Data section
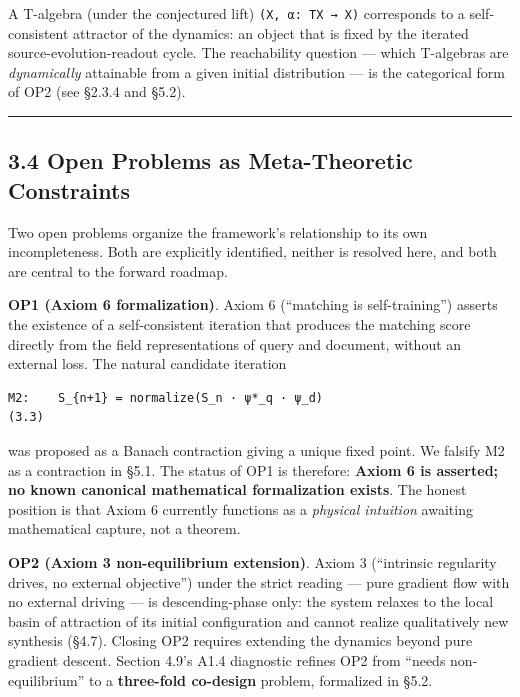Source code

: \documentclass[
]{article}
\begin{document}
A T-algebra (under the conjectured lift) \texttt{(X,\ α:\ TX\ →\ X)}
corresponds to a self-consistent attractor of the dynamics: an object
that is fixed by the iterated source-evolution-readout cycle. The
reachability question --- which T-algebras are \emph{dynamically}
attainable from a given initial distribution --- is the categorical form
of OP2 (see §2.3.4 and §5.2).

\begin{center}\rule{0.5\linewidth}{0.5pt}\end{center}

\hypertarget{open-problems-as-meta-theoretic-constraints}{%
\subsection{3.4 Open Problems as Meta-Theoretic
Constraints}\label{open-problems-as-meta-theoretic-constraints}}

Two open problems organize the framework's relationship to its own
incompleteness. Both are explicitly identified, neither is resolved
here, and both are central to the forward roadmap.

\textbf{OP1 (Axiom 6 formalization)}. Axiom 6 (``matching is
self-training'') asserts the existence of a self-consistent iteration
that produces the matching score directly from the field representations
of query and document, without an external loss. The natural candidate
iteration

\begin{verbatim}
M2:    S_{n+1} = normalize(S_n · ψ*_q · ψ_d)                                (3.3)
\end{verbatim}

was proposed as a Banach contraction giving a unique fixed point. We
falsify M2 as a contraction in §5.1. The status of OP1 is therefore:
\textbf{Axiom 6 is asserted; no known canonical mathematical
formalization exists}. The honest position is that Axiom 6 currently
functions as a \emph{physical intuition} awaiting mathematical capture,
not a theorem.

\textbf{OP2 (Axiom 3 non-equilibrium extension)}. Axiom 3 (``intrinsic
regularity drives, no external objective'') under the strict reading ---
pure gradient flow with no external driving --- is descending-phase
only: the system relaxes to the local basin of attraction of its initial
configuration and cannot realize qualitatively new synthesis (§4.7).
Closing OP2 requires extending the dynamics beyond pure gradient
descent. Section 4.9's A1.4 diagnostic refines OP2 from ``needs
non-equilibrium'' to a \textbf{three-fold co-design} problem, formalized
in §5.2.
\end{document}
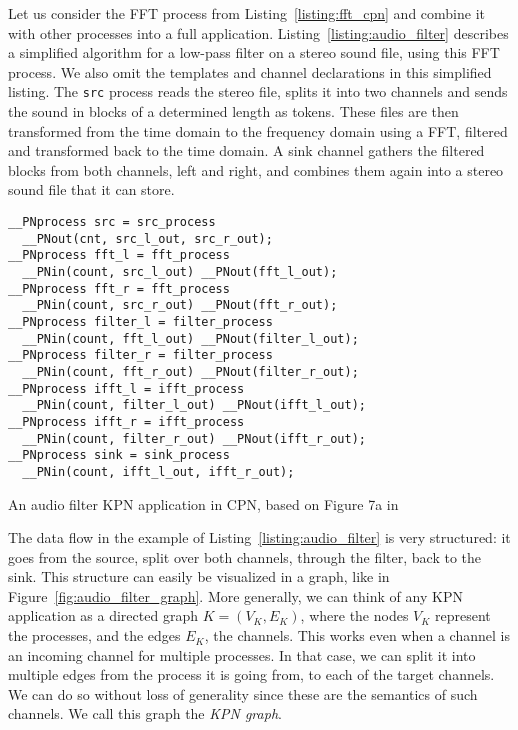 Let us consider the \acs{FFT} process from Listing~\ref{listing:fft_cpn} and combine it with other processes into a full application.
Listing~\ref{listing:audio_filter} describes a simplified algorithm for a low-pass filter on a stereo sound file, using this \acs{FFT} process.
We also omit the templates and channel declarations in this simplified listing.
The \texttt{src} process reads the stereo file, splits it into two channels and sends the sound in blocks of a determined length as tokens.
These files are then transformed from the time domain to the frequency domain using a \acf{FFT}, filtered and transformed back to the time domain.
A sink channel gathers the filtered blocks from both channels, left and right, and combines them again into a stereo sound file that it can store.

\begin{listing}
\begin{verbatim}
__PNprocess src = src_process
  __PNout(cnt, src_l_out, src_r_out);
__PNprocess fft_l = fft_process
  __PNin(count, src_l_out) __PNout(fft_l_out);
__PNprocess fft_r = fft_process
  __PNin(count, src_r_out) __PNout(fft_r_out);
__PNprocess filter_l = filter_process
  __PNin(count, fft_l_out) __PNout(filter_l_out);
__PNprocess filter_r = filter_process
  __PNin(count, fft_r_out) __PNout(filter_r_out);
__PNprocess ifft_l = ifft_process
  __PNin(count, filter_l_out) __PNout(ifft_l_out);
__PNprocess ifft_r = ifft_process
  __PNin(count, filter_r_out) __PNout(ifft_r_out);
__PNprocess sink = sink_process
  __PNin(count, ifft_l_out, ifft_r_out);
\end{verbatim}
\caption{An audio filter \ac{KPN} application in \ac{CPN}, based on Figure 7a in \cite{cpn}}
\label{listing:audio_filter}
\end{listing}

The data flow in the example of Listing~\ref{listing:audio_filter} is very structured: it goes from the source, split over both channels, through the filter, back to the sink.
This structure can easily be visualized in a graph, like in Figure~\ref{fig:audio_filter_graph}.
More generally, we can think of any \ac{KPN} application as a directed graph $K = (V_K,E_K)$, where the nodes $V_K$ represent the processes, and the edges $E_K$, the channels.
This works even when a channel is an incoming channel for multiple processes.
In that case, we can split it into multiple edges from the process it is going from, to each of the target channels.
We can do so without loss of generality since these are the semantics of such channels. 
We call this graph the \emph{\ac{KPN} graph}.

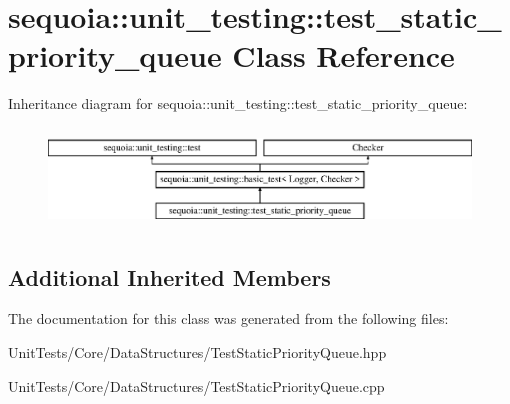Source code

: \hypertarget{classsequoia_1_1unit__testing_1_1test__static__priority__queue}{}\section{sequoia\+::unit\+\_\+testing\+::test\+\_\+static\+\_\+priority\+\_\+queue Class Reference}
\label{classsequoia_1_1unit__testing_1_1test__static__priority__queue}
Inheritance diagram for sequoia\+::unit\+\_\+testing\+::test\+\_\+static\+\_\+priority\+\_\+queue\+:\begin{figure}[H]
\begin{center}
\leavevmode
\includegraphics[height=2.666667cm]{classsequoia_1_1unit__testing_1_1test__static__priority__queue}
\end{center}
\end{figure}
\subsection*{Additional Inherited Members}


The documentation for this class was generated from the following files\+:\begin{DoxyCompactItemize}
\item 
Unit\+Tests/\+Core/\+Data\+Structures/Test\+Static\+Priority\+Queue.\+hpp\item 
Unit\+Tests/\+Core/\+Data\+Structures/Test\+Static\+Priority\+Queue.\+cpp\end{DoxyCompactItemize}
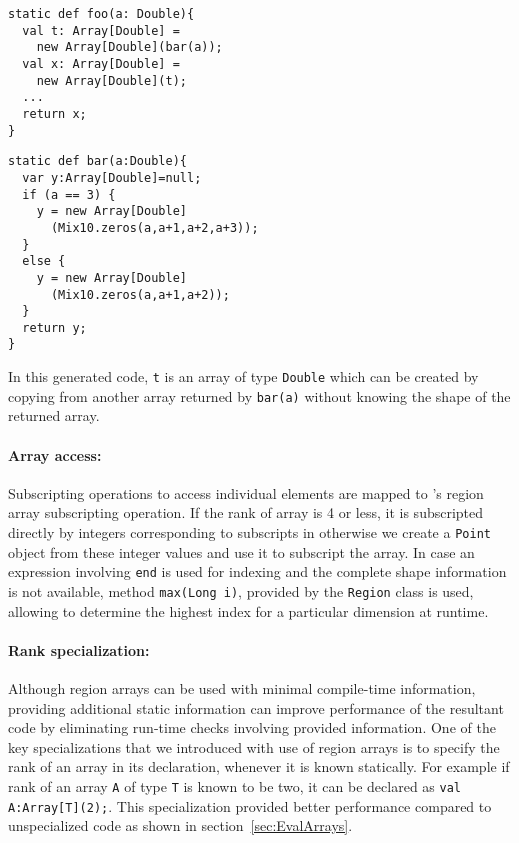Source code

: \begin{minipage}{0.4\linewidth}
\begin{lstlisting}[language=X10,numbers=none]                                   
static def foo(a: Double){
  val t: Array[Double] = 
    new Array[Double](bar(a));
  val x: Array[Double] = 
    new Array[Double](t);
  ...
  return x;
}                         
\end{lstlisting}              
\end{minipage}
\hfill
\hspace{.3cm}
\hfill
\begin{minipage}{0.5\linewidth}
\begin{lstlisting}[language=X10,numbers=none]                                   
static def bar(a:Double){
  var y:Array[Double]=null;
  if (a == 3) {
    y = new Array[Double]
      (Mix10.zeros(a,a+1,a+2,a+3));
  }
  else {
    y = new Array[Double]
      (Mix10.zeros(a,a+1,a+2));
  }
  return y;
}		                        
\end{lstlisting}              
\end{minipage}

\noindent
In this generated \xten code, \verb|t| is an array of type \verb|Double|
which can be created by copying from another array returned by
\verb|bar(a)| without knowing the shape of the returned array. 

\paragraph{Array access:}
Subscripting operations to access individual elements are mapped to
\xten's region array subscripting operation. If the rank of array is 4
or less, it is subscripted directly by integers corresponding to
subscripts in \matlab otherwise we create a \verb|Point| object from
these integer values and use it to subscript the array. In case an
expression involving \verb|end| is used for indexing and the complete
shape information is not available, method \verb|max(Long i)|, provided
by the \verb|Region| class is used, allowing to determine the highest
index for a particular dimension at runtime.

\paragraph{Rank specialization:} Although region arrays can be used with
minimal compile-time information, providing additional static
information can improve performance of the resultant code by eliminating
run-time checks involving provided information. One of the key
specializations that we introduced with use of region arrays is to
specify the rank of an array in its declaration, whenever it is known
statically. For example if rank of an array \verb|A| of type \verb|T| is
known to be two, it can be declared as \verb|val A:Array[T](2);|.  This
specialization provided better performance compared to
unspecialized code as shown in section~\ref{sec:EvalArrays}.



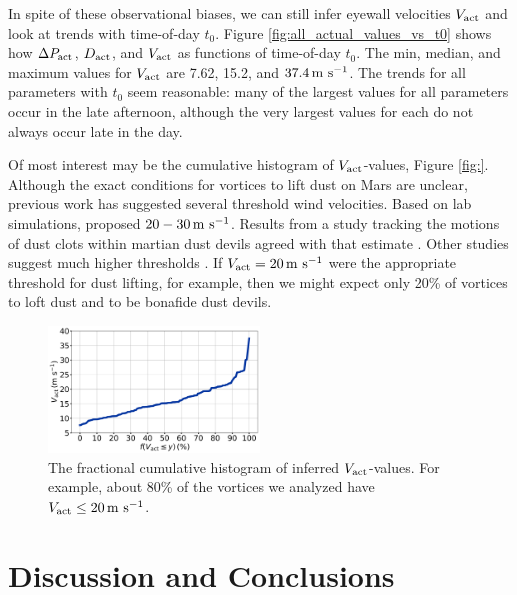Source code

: \documentclass{aastex63}
\begin{document}
In spite of these observational biases, we can still infer eyewall velocities $V_{\rm act}$ and look at trends with time-of-day $t_0$. Figure \ref{fig:all_actual_values_vs_t0} shows how $\Delta P_{\rm act}$, $D_{\rm act}$, and $V_{\rm act}$ as functions of time-of-day $t_0$. The min, median, and maximum values for $V_{\rm act}$ are 7.62, 15.2, and $37.4\,{\rm m\ s^{-1}}$. The trends for all parameters with $t_0$ seem reasonable: many of the largest values for all parameters occur in the late afternoon, although the very largest values for each do not always occur late in the day. 

Of most interest may be the cumulative histogram of $V_{\rm act}$-values, Figure \ref{fig:}. Although the exact conditions for vortices to lift dust on Mars are unclear, previous work has suggested several threshold wind velocities. Based on lab simulations, \citet{2003JGRE..108.5041G} proposed $20-30\,{\rm m\ s^{-1}}$. Results from a study tracking the motions of dust clots within martian dust devils agreed with that estimate \citep{2011GeoRL..3824206C}. Other studies suggest much higher thresholds \citep[cf.][]{202006JGRE..11112002C06}. If $V_{\rm act} = 20\,{\rm m\ s^{-1}}$ were the appropriate threshold for dust lifting, for example, then we might expect only 20\% of vortices to loft dust and to be bonafide dust devils. \citet{}

\begin{figure}
    \centering
    \includegraphics[width=0.5\textwidth]{figures/cum_hist_Vact.png}
    \caption{The fractional cumulative histogram of inferred $V_{\rm act}$-values. For example, about 80\% of the vortices we analyzed have $V_{\rm act} \leq 20\,{\rm m\ s^{-1}}$.}
    \label{fig:cum_hist_Vact}
\end{figure}


\section{Discussion and Conclusions}
\label{sec:Discussion and Conclusions}
\end{document}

What this task involves
With the first line being the one containing "was proposed as" and the last line the one containing "pure gradient flow", transcribe exactly the lines above that fall in that range.

Response
was proposed as a Banach contraction giving a unique fixed point. We
falsify M2 as a contraction in §5.1. The status of OP1 is therefore:
\textbf{Axiom 6 is asserted; no known canonical mathematical
formalization exists}. The honest position is that Axiom 6 currently
functions as a \emph{physical intuition} awaiting mathematical capture,
not a theorem.

\textbf{OP2 (Axiom 3 non-equilibrium extension)}. Axiom 3 (``intrinsic
regularity drives, no external objective'') under the strict reading ---
pure gradient flow with no external driving --- is descending-phase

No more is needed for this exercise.